Na casa da educadora Helena Altmann, professora do programa de pós-graduação em Educação da Unicamp, as Barbies de sua filha de 9 anos dividem espaço na caixa de brinquedos com carrinhos, animais em miniatura, corda de pular etc.
— A melhor opção é apresentar outras possibilidades — observa a professora. — Na época da posse da (presidente) Dilma (Rousseff), minha filha, que assistia à TV comigo no momento, pegou um carrinho conversível e reproduziu a cena com suas bonecas. As crianças de fato criam novas possibilidades de inserção social.
Um luxuoso resort na Sardenha (Itália) vem sendo criticado por oferecer a meninas de 2 a 13 anos pacotes de lazer inspirados na Barbie. Para as entidades que lutam contra a discriminação de gênero, as atividades reforçam estereótipos de beleza e comportamento. Os pacotes “Pink” e “Glamour”, por exemplo, incluem programas como a “Academia Fashion da Barbie”, onde as garotas aprendem técnicas de maquiagem, penteados e até como andar. Eles custam a partir de R$ 1.363 por semana. A revista americana “Sports Illustrated” também foi alvo de reclamações por exibir na capa de sua edição de fevereiro a foto de uma Barbie, em homenagem aos 55 anos da boneca. Ambos — revista e boneca — foram acusados de promover um ideal da “mulher perfeita” distante do real.

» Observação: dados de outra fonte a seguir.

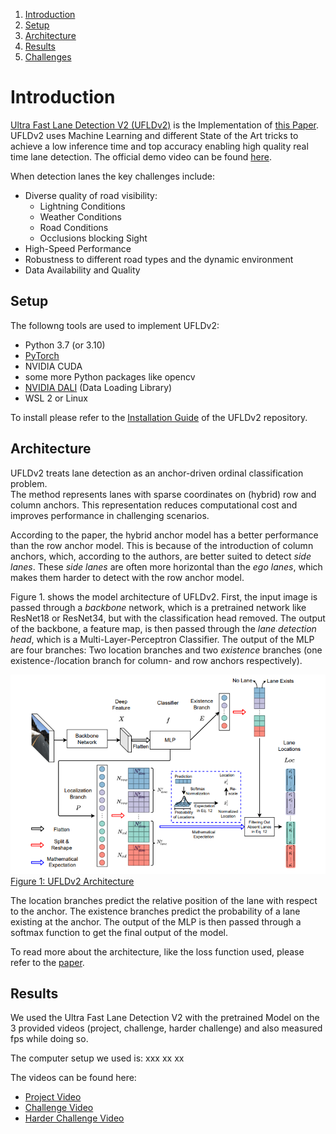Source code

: 1. [Introduction](#Introduction)
2. [Setup](#Setup)
3. [Architecture](#Architecture)
4. [Results](#Results)
5. [Challenges](#Challenges)

# Introduction

[Ultra Fast Lane Detection V2 (UFLDv2)](https://github.com/cfzd/Ultra-Fast-Lane-Detection-v2) is the Implementation of [this Paper](https://arxiv.org/abs/2206.07389). UFLDv2 uses Machine Learning and different State of the Art tricks to achieve a low inference time and top accuracy enabling high quality real time lane detection. The official demo video can be found [here](https://youtu.be/VkvpoHlaMe0).

When detection lanes the key challenges include:
- Diverse quality of road visibility:
    - Lightning Conditions
    - Weather Conditions
    - Road Conditions
    - Occlusions blocking Sight
- High-Speed Performance
- Robustness to different road types and the dynamic environment
- Data Availability and Quality

## Setup

The followng tools are used to implement UFLDv2:
- Python 3.7 (or 3.10)
- [PyTorch](https://pytorch.org/)
- NVIDIA CUDA
- some more Python packages like opencv
- [NVIDIA DALI](https://developer.nvidia.com/dali) (Data Loading Library)
- WSL 2 or Linux

To install please refer to the [Installation Guide](../UFLDv2/INSTALL.md) of the UFLDv2 repository.

## Architecture

 UFLDv2 treats lane detection as an anchor-driven ordinal classification problem.   
 The method represents lanes with sparse coordinates on (hybrid) row and column anchors. This representation reduces 
 computational cost and improves performance in challenging scenarios. 
 
According to the paper, the hybrid anchor model 
has a better performance than the row anchor model. This is because of the introduction of column anchors, which, according 
to the authors, are better suited to detect _side lanes_. These _side lanes_ are often more horizontal than the _ego lanes_, 
which makes them harder to detect with the row anchor model.

Figure 1. shows the model architecture of UFLDv2. First, the input image is passed through a _backbone_ network,
which is a pretrained network like ResNet18 or ResNet34, but with the classification head removed. The output of the backbone, 
a feature map, is then passed through the _lane detection head_, which is a Multi-Layer-Perceptron Classifier. The output of
the MLP are four branches: Two location branches and two _existence_ branches (one existence-/location branch for column- and 
row anchors respectively).

![](./graphs/UFLDv2_architecture.png)
[Figure 1: UFLDv2 Architecture](https://arxiv.org/abs/2206.07389)

The location branches predict the relative position of the lane with respect to the anchor. The
existence branches predict the probability of a lane existing at the anchor. The output of the MLP is then passed through a
softmax function to get the final output of the model.

To read more about the architecture, like the loss function used, please refer to the [paper](https://arxiv.org/abs/2206.07389).
## Results 

We used the Ultra Fast Lane Detection V2 with the pretrained Model on the 3 provided videos (project, challenge, harder challenge) and also measured fps while doing so.

The computer setup we used is: 
xxx
xx
xx

The videos can be found here:
- [Project Video](../data/project_video_inference/project_video_inferred.mp4)
- [Challenge Video](../data/project_video_inference/challenge_video_inferred.mp4)
- [Harder Challenge Video](../data/project_video_inference/harder_challenge_inferred.mp4)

‘Estimula a criatividade’, diz mãe
Diferentemente dos militantes, Aparecida Vasconcelos, mãe de Rafaela, de 11 anos, não vê a boneca como má influência e incentiva que sua filha brinque com ela.

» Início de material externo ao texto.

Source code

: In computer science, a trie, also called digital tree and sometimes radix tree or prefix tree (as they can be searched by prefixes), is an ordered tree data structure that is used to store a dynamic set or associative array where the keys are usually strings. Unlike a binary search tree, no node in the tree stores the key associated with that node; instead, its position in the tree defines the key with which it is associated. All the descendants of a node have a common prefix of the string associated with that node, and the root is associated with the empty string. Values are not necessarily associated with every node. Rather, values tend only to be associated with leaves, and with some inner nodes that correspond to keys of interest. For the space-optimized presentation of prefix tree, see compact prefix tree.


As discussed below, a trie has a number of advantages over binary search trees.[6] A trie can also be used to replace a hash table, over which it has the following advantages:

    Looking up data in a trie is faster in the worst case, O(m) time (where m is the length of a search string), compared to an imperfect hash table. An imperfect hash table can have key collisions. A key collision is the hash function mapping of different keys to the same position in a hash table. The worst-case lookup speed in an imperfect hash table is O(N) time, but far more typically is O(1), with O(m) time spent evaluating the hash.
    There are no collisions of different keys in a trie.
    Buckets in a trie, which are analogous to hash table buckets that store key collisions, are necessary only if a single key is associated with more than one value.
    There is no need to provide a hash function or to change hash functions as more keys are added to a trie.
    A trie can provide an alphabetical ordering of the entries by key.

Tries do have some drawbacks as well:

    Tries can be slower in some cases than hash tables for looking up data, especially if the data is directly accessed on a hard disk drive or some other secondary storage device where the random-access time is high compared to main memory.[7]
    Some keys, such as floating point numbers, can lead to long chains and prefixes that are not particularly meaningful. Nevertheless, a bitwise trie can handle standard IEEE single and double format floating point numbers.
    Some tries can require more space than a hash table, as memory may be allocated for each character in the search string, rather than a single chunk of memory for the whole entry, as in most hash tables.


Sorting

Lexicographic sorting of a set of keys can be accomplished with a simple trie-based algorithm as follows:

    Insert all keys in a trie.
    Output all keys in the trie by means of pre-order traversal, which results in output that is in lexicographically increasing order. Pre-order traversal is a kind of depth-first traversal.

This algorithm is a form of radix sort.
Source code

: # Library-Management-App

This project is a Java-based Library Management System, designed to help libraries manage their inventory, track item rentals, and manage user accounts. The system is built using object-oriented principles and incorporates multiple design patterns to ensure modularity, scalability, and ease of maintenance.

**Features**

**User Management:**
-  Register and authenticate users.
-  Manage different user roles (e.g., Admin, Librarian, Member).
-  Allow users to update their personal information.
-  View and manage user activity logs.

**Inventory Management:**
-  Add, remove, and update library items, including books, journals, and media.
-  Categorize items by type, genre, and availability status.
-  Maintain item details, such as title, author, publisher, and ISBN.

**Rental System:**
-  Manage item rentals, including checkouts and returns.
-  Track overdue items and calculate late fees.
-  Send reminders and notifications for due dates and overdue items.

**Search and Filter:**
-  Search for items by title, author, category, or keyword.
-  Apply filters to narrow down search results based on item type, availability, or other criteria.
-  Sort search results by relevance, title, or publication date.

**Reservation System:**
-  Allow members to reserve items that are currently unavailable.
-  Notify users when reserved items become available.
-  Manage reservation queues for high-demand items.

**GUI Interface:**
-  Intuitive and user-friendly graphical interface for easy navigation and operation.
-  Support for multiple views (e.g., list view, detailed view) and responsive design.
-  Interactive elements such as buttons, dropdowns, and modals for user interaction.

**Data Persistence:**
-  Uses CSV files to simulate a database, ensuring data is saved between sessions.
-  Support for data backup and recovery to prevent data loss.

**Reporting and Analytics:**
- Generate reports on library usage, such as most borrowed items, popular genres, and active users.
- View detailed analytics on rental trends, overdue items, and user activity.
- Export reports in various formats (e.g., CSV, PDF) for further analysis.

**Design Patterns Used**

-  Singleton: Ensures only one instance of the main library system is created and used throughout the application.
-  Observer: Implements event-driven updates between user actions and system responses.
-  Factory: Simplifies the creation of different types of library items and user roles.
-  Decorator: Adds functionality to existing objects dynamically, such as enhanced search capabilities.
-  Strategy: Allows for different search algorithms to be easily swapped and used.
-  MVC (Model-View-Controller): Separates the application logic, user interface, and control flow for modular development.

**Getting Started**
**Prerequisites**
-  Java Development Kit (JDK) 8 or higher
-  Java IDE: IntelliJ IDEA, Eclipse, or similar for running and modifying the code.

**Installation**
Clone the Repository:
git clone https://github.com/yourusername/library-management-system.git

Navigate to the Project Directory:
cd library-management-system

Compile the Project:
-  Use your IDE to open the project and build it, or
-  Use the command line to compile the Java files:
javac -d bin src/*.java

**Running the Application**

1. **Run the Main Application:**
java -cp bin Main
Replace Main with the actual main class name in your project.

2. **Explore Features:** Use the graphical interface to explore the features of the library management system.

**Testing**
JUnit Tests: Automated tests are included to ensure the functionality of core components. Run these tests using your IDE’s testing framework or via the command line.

— Estimula a criatividade e o sonho de ter uma profissão e ser bem-sucedida — opina a administradora, que mora em São Paulo. — A boneca é apenas um brinquedo. O que influencia as crianças são os exemplos das pessoas reais, como as que aparecem na TV e nas revistas. A Gisele Bündchen é um modelo, não a Barbie.

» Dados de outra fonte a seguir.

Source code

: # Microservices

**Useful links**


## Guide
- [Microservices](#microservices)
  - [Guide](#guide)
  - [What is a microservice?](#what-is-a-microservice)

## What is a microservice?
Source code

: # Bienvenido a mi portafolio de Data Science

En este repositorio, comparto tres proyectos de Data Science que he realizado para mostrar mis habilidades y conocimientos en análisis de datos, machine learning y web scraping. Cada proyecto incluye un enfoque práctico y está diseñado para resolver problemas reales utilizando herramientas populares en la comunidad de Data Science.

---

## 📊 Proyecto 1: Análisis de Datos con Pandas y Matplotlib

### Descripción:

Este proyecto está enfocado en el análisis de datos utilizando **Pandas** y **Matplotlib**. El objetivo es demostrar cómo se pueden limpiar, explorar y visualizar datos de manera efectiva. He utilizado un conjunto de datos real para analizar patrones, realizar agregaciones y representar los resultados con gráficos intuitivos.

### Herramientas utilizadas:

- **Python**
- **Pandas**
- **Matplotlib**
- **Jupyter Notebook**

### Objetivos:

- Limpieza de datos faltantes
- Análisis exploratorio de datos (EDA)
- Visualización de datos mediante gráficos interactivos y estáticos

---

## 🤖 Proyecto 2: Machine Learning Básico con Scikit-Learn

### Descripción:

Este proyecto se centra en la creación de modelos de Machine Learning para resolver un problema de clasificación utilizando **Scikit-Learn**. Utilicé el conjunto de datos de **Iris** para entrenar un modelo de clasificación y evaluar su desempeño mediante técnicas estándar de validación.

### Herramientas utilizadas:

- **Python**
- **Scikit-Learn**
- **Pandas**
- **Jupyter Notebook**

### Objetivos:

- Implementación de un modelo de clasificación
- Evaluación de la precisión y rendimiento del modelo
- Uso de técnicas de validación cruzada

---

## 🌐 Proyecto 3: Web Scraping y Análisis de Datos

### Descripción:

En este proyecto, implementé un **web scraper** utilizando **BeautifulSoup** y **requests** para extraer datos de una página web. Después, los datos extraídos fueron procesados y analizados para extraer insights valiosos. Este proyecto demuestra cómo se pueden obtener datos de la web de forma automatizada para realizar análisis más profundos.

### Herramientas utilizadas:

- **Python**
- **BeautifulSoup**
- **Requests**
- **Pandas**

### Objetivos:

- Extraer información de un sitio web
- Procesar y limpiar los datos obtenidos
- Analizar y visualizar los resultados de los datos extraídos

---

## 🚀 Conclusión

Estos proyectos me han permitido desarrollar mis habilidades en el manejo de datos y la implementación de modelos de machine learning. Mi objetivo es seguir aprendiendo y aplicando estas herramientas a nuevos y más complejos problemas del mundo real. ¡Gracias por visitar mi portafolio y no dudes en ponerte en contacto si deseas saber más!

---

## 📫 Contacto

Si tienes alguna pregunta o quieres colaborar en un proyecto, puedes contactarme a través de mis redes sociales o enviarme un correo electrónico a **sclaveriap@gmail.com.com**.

Autora do livro “Barbie na educação de meninas: do rosa ao choque”, a pedagoga Fernanda Roveri, que pesquisou a influência da boneca na formação de garotas, acredita que a boneca funciona como um espelho, perante o qual as meninas aprendem que juventude, magreza e consumismo significam sucesso e prestígio:
— Muitas crianças deixam de vivenciar uma infância saudável em função da busca doentia pelo embelezamento, como se quisessem se parecer com suas bonecas. Basta observarmos a quantidade de bens de consumo que antigamente eram restritos ao mundo adulto, como o salto alto, o sutiã e a maquiagem, e que hoje são vendidos abundantemente ao público infantil.
Algumas ações, porém, têm surgido como alternativas ao modelo longilíneo da Barbie. Uma das mais bem-sucedidas é a linha de bonecas Lammily, que tem as medidas de uma garota comum americana de 19 anos. O artista digital Nickolay Lamm usou parâmetros do Centro Americano de Controle de Doenças e Prevenção para criar sua “Barbie normal”. E, via financiamento coletivo, ele já conseguiu a verba necessária para produzir as primeiras 5 mil Lammilies.